* **WORK INSTRUCTIONS**:
Reproduce each entry exactly.

Recorded data

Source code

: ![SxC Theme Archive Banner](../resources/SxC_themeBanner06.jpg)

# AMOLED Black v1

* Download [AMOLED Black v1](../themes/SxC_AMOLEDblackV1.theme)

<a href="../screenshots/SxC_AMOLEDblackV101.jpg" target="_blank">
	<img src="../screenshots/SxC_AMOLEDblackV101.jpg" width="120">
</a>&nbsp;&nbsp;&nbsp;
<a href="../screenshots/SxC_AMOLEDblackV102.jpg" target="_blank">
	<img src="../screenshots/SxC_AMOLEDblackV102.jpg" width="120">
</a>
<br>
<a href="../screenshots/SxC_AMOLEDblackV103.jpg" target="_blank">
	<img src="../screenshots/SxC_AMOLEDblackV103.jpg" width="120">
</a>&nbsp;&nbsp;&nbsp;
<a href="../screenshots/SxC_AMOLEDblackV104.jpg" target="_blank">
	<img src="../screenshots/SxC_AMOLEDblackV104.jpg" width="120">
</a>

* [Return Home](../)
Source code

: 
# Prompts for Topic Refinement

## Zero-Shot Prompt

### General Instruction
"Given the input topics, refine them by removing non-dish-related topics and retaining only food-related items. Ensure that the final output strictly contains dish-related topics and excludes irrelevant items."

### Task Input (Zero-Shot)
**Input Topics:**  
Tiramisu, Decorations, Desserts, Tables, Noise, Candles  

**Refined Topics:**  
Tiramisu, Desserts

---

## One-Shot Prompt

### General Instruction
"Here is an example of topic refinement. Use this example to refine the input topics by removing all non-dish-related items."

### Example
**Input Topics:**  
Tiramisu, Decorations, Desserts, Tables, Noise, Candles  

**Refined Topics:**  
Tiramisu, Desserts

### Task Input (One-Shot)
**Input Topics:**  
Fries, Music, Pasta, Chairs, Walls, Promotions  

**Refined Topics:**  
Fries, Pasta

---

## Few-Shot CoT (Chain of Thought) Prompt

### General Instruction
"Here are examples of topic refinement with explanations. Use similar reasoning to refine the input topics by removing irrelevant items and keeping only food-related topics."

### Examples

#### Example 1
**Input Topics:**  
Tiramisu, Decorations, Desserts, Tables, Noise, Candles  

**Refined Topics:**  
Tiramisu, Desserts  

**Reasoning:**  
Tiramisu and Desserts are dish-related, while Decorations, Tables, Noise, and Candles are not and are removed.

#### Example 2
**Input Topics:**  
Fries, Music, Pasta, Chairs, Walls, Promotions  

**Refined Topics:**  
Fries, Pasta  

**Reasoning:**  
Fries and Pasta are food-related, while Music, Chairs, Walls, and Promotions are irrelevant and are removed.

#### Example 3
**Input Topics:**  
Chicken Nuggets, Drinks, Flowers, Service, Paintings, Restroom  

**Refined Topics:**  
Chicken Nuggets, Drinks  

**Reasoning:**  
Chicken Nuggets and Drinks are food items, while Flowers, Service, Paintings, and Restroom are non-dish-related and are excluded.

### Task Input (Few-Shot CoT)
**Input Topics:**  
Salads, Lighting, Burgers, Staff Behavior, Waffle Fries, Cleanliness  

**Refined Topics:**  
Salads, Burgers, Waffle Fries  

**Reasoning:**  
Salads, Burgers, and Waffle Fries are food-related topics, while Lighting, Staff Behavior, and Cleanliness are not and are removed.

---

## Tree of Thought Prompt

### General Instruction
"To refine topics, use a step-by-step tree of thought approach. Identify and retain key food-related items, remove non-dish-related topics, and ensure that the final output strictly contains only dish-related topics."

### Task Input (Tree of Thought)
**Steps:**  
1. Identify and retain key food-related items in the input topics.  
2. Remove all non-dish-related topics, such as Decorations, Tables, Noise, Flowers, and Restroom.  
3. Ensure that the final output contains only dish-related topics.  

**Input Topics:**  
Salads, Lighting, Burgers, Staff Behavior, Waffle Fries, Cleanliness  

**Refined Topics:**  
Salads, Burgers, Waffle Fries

* **REPLY TO THE TASK**:
Source code

: ![SxC Theme Archive Banner](../resources/SxC_themeBanner06.jpg)

# AMOLED Black v1

* Download [AMOLED Black v1](../themes/SxC_AMOLEDblackV1.theme)

<a href="../screenshots/SxC_AMOLEDblackV101.jpg" target="_blank">
	<img src="../screenshots/SxC_AMOLEDblackV101.jpg" width="120">
</a>&nbsp;&nbsp;&nbsp;
<a href="../screenshots/SxC_AMOLEDblackV102.jpg" target="_blank">
	<img src="../screenshots/SxC_AMOLEDblackV102.jpg" width="120">
</a>
<br>
<a href="../screenshots/SxC_AMOLEDblackV103.jpg" target="_blank">
	<img src="../screenshots/SxC_AMOLEDblackV103.jpg" width="120">
</a>&nbsp;&nbsp;&nbsp;
<a href="../screenshots/SxC_AMOLEDblackV104.jpg" target="_blank">
	<img src="../screenshots/SxC_AMOLEDblackV104.jpg" width="120">
</a>

* [Return Home](../)
Source code

: 
# Prompts for Topic Refinement

## Zero-Shot Prompt

### General Instruction
"Given the input topics, refine them by removing non-dish-related topics and retaining only food-related items. Ensure that the final output strictly contains dish-related topics and excludes irrelevant items."

### Task Input (Zero-Shot)
**Input Topics:**  
Tiramisu, Decorations, Desserts, Tables, Noise, Candles  

**Refined Topics:**  
Tiramisu, Desserts

---

## One-Shot Prompt

### General Instruction
"Here is an example of topic refinement. Use this example to refine the input topics by removing all non-dish-related items."

### Example
**Input Topics:**  
Tiramisu, Decorations, Desserts, Tables, Noise, Candles  

**Refined Topics:**  
Tiramisu, Desserts

### Task Input (One-Shot)
**Input Topics:**  
Fries, Music, Pasta, Chairs, Walls, Promotions  

**Refined Topics:**  
Fries, Pasta

---

## Few-Shot CoT (Chain of Thought) Prompt

### General Instruction
"Here are examples of topic refinement with explanations. Use similar reasoning to refine the input topics by removing irrelevant items and keeping only food-related topics."

### Examples

#### Example 1
**Input Topics:**  
Tiramisu, Decorations, Desserts, Tables, Noise, Candles  

**Refined Topics:**  
Tiramisu, Desserts  

**Reasoning:**  
Tiramisu and Desserts are dish-related, while Decorations, Tables, Noise, and Candles are not and are removed.

#### Example 2
**Input Topics:**  
Fries, Music, Pasta, Chairs, Walls, Promotions  

**Refined Topics:**  
Fries, Pasta  

**Reasoning:**  
Fries and Pasta are food-related, while Music, Chairs, Walls, and Promotions are irrelevant and are removed.

#### Example 3
**Input Topics:**  
Chicken Nuggets, Drinks, Flowers, Service, Paintings, Restroom  

**Refined Topics:**  
Chicken Nuggets, Drinks  

**Reasoning:**  
Chicken Nuggets and Drinks are food items, while Flowers, Service, Paintings, and Restroom are non-dish-related and are excluded.

### Task Input (Few-Shot CoT)
**Input Topics:**  
Salads, Lighting, Burgers, Staff Behavior, Waffle Fries, Cleanliness  

**Refined Topics:**  
Salads, Burgers, Waffle Fries  

**Reasoning:**  
Salads, Burgers, and Waffle Fries are food-related topics, while Lighting, Staff Behavior, and Cleanliness are not and are removed.

---

## Tree of Thought Prompt

### General Instruction
"To refine topics, use a step-by-step tree of thought approach. Identify and retain key food-related items, remove non-dish-related topics, and ensure that the final output strictly contains only dish-related topics."

### Task Input (Tree of Thought)
**Steps:**  
1. Identify and retain key food-related items in the input topics.  
2. Remove all non-dish-related topics, such as Decorations, Tables, Noise, Flowers, and Restroom.  
3. Ensure that the final output contains only dish-related topics.  

**Input Topics:**  
Salads, Lighting, Burgers, Staff Behavior, Waffle Fries, Cleanliness  

**Refined Topics:**  
Salads, Burgers, Waffle Fries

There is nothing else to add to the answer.